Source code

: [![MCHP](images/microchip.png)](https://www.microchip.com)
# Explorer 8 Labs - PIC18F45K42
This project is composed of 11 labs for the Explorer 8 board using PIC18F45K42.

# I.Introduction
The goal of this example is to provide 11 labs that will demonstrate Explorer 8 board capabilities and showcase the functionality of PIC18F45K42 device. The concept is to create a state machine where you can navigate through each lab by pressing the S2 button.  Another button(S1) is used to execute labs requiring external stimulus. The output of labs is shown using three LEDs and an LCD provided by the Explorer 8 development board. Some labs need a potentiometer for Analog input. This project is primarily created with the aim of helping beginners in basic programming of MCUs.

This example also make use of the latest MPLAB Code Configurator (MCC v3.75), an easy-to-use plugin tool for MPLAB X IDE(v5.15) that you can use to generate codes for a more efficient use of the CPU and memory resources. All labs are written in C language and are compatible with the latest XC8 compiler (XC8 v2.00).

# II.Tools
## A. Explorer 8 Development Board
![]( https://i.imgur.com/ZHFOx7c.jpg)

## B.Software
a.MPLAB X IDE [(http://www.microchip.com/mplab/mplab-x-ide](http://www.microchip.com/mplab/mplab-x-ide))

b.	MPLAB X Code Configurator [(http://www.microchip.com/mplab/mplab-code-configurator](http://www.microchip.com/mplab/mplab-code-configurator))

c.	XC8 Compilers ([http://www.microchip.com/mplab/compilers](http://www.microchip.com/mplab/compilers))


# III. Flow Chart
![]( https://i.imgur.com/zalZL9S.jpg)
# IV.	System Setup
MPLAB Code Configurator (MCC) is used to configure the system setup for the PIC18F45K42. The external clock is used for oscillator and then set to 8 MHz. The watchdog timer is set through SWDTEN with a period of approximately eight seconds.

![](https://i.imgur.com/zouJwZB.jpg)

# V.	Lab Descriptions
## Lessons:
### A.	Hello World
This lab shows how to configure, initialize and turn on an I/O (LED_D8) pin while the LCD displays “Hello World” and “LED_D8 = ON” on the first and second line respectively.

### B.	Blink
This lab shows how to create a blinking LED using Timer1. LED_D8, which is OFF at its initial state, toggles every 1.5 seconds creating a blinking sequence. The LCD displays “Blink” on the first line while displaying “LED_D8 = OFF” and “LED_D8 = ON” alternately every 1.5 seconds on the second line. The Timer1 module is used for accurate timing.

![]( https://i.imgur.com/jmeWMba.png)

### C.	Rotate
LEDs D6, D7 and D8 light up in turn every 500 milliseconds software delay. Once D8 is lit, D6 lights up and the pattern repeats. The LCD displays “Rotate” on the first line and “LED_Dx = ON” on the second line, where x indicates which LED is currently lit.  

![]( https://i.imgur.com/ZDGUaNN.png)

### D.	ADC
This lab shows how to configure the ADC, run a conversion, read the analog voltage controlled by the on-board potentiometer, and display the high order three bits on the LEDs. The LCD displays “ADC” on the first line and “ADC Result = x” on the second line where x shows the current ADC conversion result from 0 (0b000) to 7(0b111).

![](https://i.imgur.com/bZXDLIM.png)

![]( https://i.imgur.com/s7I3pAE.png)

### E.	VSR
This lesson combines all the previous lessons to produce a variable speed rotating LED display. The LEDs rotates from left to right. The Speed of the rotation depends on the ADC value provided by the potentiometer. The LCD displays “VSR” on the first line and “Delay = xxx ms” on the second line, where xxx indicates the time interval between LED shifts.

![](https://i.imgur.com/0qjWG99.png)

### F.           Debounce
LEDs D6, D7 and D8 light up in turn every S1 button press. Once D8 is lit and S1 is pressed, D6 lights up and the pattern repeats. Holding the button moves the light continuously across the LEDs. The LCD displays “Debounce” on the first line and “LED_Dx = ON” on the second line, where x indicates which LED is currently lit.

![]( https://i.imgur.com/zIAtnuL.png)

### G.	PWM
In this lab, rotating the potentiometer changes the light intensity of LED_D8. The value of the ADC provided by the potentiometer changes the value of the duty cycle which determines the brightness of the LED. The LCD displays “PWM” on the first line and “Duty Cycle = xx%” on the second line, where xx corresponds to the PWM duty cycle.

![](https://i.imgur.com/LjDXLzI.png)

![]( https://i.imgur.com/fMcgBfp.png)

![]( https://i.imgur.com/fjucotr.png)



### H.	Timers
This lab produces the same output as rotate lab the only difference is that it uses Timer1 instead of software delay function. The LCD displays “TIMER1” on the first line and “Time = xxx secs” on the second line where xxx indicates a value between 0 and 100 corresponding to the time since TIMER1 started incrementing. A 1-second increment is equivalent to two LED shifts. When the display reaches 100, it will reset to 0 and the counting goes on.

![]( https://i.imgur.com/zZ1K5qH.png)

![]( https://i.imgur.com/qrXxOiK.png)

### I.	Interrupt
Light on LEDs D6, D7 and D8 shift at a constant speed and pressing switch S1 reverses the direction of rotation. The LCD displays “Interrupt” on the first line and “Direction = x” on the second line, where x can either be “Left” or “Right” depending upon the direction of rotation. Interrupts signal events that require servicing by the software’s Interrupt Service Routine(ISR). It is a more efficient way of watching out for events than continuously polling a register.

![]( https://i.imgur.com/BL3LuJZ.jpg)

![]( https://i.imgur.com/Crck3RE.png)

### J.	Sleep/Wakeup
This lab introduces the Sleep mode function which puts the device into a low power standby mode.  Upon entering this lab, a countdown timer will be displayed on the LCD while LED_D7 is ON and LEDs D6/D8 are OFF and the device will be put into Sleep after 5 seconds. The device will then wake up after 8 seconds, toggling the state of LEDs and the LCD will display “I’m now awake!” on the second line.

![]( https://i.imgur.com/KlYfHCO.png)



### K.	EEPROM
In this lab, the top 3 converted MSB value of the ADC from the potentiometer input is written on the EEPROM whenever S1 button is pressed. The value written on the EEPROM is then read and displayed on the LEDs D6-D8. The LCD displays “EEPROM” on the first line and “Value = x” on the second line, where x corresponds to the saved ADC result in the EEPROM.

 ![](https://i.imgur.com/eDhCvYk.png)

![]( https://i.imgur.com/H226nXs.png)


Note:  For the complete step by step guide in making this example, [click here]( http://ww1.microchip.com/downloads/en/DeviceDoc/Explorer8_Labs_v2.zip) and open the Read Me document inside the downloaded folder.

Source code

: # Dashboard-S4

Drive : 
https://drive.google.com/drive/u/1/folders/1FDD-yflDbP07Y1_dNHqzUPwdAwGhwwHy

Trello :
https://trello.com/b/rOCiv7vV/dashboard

_ _ _ _

■ **What this task involves**
Looking at the listing above, tally the lines containing "EEPROM" and give only that tally.

■ **Answer box**
2